▶ **DATA SECTION**:
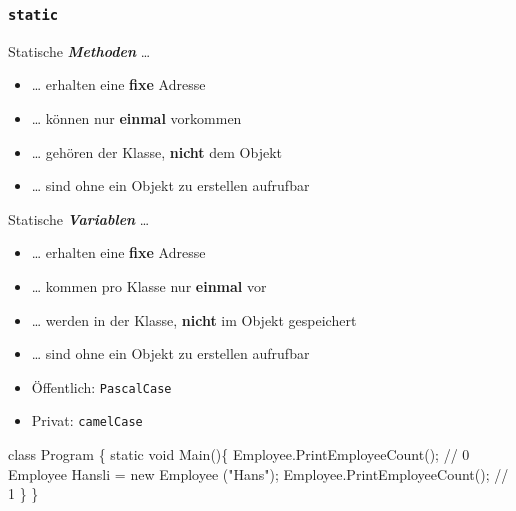 \documentclass[
  9pt,
  a4paperpaper,
  DIV=11]{scrartcl}
\newenvironment{Shaded}{}{}
\newcommand{\CommentTok}[1]{\textcolor[rgb]{0.42,0.45,0.49}{#1}}
\newcommand{\DataTypeTok}[1]{\textcolor[rgb]{0.84,0.23,0.29}{#1}}
\newcommand{\FunctionTok}[1]{\textcolor[rgb]{0.44,0.26,0.76}{#1}}
\newcommand{\KeywordTok}[1]{\textcolor[rgb]{0.84,0.23,0.29}{#1}}
\newcommand{\NormalTok}[1]{\textcolor[rgb]{0.14,0.16,0.18}{#1}}
\newcommand{\OperatorTok}[1]{\textcolor[rgb]{0.14,0.16,0.18}{#1}}
\newcommand{\StringTok}[1]{\textcolor[rgb]{0.01,0.18,0.38}{#1}}
\providecommand{\tightlist}{%
  \setlength{\itemsep}{0pt}\setlength{\parskip}{0pt}}\usepackage{longtable,booktabs,array}
\numberwithin{equation}{section}
\begin{document}
\begin{multicols}{2}
\hypertarget{static}{%
\subsubsection{\texorpdfstring{\texttt{static}}{static}}\label{static}}

Statische \textbf{\emph{Methoden}} \ldots{}

\begin{itemize}
\tightlist
\item
  \ldots{} erhalten eine \textbf{fixe} Adresse
\item
  \ldots{} können nur \textbf{einmal} vorkommen
\item
  \ldots{} gehören der Klasse, \textbf{nicht} dem Objekt
\item
  \ldots{} sind ohne ein Objekt zu erstellen aufrufbar
\end{itemize}

Statische \textbf{\emph{Variablen}} \ldots{}

\begin{itemize}
\tightlist
\item
  \ldots{} erhalten eine \textbf{fixe} Adresse
\item
  \ldots{} kommen pro Klasse nur \textbf{einmal} vor
\item
  \ldots{} werden in der Klasse, \textbf{nicht} im Objekt gespeichert
\item
  \ldots{} sind ohne ein Objekt zu erstellen aufrufbar
\end{itemize}

\begin{tcolorbox}[enhanced jigsaw, colback=white, toptitle=1mm, coltitle=black, left=2mm, opacityback=0, leftrule=.75mm, colbacktitle=quarto-callout-caution-color!10!white, title=\textcolor{quarto-callout-caution-color}{\faFire}\hspace{0.5em}{Namensgebung}, breakable, bottomrule=.15mm, bottomtitle=1mm, titlerule=0mm, toprule=.15mm, rightrule=.15mm, colframe=quarto-callout-caution-color-frame, arc=.35mm, opacitybacktitle=0.6]

\begin{itemize}
\tightlist
\item
  Öffentlich: \texttt{PascalCase}
\item
  Privat: \texttt{camelCase}
\end{itemize}

\end{tcolorbox}

\begin{Shaded}
\begin{Highlighting}[]
\KeywordTok{class}\NormalTok{ Program }\OperatorTok{\{}
  \KeywordTok{static} \DataTypeTok{void} \FunctionTok{Main}\OperatorTok{()\{}
\NormalTok{    Employee}\OperatorTok{.}\FunctionTok{PrintEmployeeCount}\OperatorTok{();}  \CommentTok{// 0}
\NormalTok{    Employee Hansli }\OperatorTok{=} \KeywordTok{new} \FunctionTok{Employee} \OperatorTok{(}\StringTok{"Hans"}\OperatorTok{);}
\NormalTok{    Employee}\OperatorTok{.}\FunctionTok{PrintEmployeeCount}\OperatorTok{();}  \CommentTok{// 1}
  \OperatorTok{\}}
\OperatorTok{\}}


\end{Highlighting}
\end{Shaded}
\end{multicols}
\end{document}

▶ **WORK REQUIRED**: Output every record verbatim, skipping images.

▶ **WRITTEN RESPONSE**:
 \documentclass[
  9pt,
  a4paperpaper,
  DIV=11]{scrartcl}
\newenvironment{Shaded}{}{}
\newcommand{\CommentTok}[1]{\textcolor[rgb]{0.42,0.45,0.49}{#1}}
\newcommand{\DataTypeTok}[1]{\textcolor[rgb]{0.84,0.23,0.29}{#1}}
\newcommand{\FunctionTok}[1]{\textcolor[rgb]{0.44,0.26,0.76}{#1}}
\newcommand{\KeywordTok}[1]{\textcolor[rgb]{0.84,0.23,0.29}{#1}}
\newcommand{\NormalTok}[1]{\textcolor[rgb]{0.14,0.16,0.18}{#1}}
\newcommand{\OperatorTok}[1]{\textcolor[rgb]{0.14,0.16,0.18}{#1}}
\newcommand{\StringTok}[1]{\textcolor[rgb]{0.01,0.18,0.38}{#1}}
\providecommand{\tightlist}{%
  \setlength{\itemsep}{0pt}\setlength{\parskip}{0pt}}\usepackage{longtable,booktabs,array}
\numberwithin{equation}{section}
\begin{document}
\begin{multicols}{2}
\hypertarget{static}{%
\subsubsection{\texorpdfstring{\texttt{static}}{static}}\label{static}}

Statische \textbf{\emph{Methoden}} \ldots{}

\begin{itemize}
\tightlist
\item
  \ldots{} erhalten eine \textbf{fixe} Adresse
\item
  \ldots{} können nur \textbf{einmal} vorkommen
\item
  \ldots{} gehören der Klasse, \textbf{nicht} dem Objekt
\item
  \ldots{} sind ohne ein Objekt zu erstellen aufrufbar
\end{itemize}

Statische \textbf{\emph{Variablen}} \ldots{}

\begin{itemize}
\tightlist
\item
  \ldots{} erhalten eine \textbf{fixe} Adresse
\item
  \ldots{} kommen pro Klasse nur \textbf{einmal} vor
\item
  \ldots{} werden in der Klasse, \textbf{nicht} im Objekt gespeichert
\item
  \ldots{} sind ohne ein Objekt zu erstellen aufrufbar
\end{itemize}

\begin{tcolorbox}[enhanced jigsaw, colback=white, toptitle=1mm, coltitle=black, left=2mm, opacityback=0, leftrule=.75mm, colbacktitle=quarto-callout-caution-color!10!white, title=\textcolor{quarto-callout-caution-color}{\faFire}\hspace{0.5em}{Namensgebung}, breakable, bottomrule=.15mm, bottomtitle=1mm, titlerule=0mm, toprule=.15mm, rightrule=.15mm, colframe=quarto-callout-caution-color-frame, arc=.35mm, opacitybacktitle=0.6]

\begin{itemize}
\tightlist
\item
  Öffentlich: \texttt{PascalCase}
\item
  Privat: \texttt{camelCase}
\end{itemize}

\end{tcolorbox}

\begin{Shaded}
\begin{Highlighting}[]
\KeywordTok{class}\NormalTok{ Program }\OperatorTok{\{}
  \KeywordTok{static} \DataTypeTok{void} \FunctionTok{Main}\OperatorTok{()\{}
\NormalTok{    Employee}\OperatorTok{.}\FunctionTok{PrintEmployeeCount}\OperatorTok{();}  \CommentTok{// 0}
\NormalTok{    Employee Hansli }\OperatorTok{=} \KeywordTok{new} \FunctionTok{Employee} \OperatorTok{(}\StringTok{"Hans"}\OperatorTok{);}
\NormalTok{    Employee}\OperatorTok{.}\FunctionTok{PrintEmployeeCount}\OperatorTok{();}  \CommentTok{// 1}
  \OperatorTok{\}}
\OperatorTok{\}}


\end{Highlighting}
\end{Shaded}
\end{multicols}
\end{document}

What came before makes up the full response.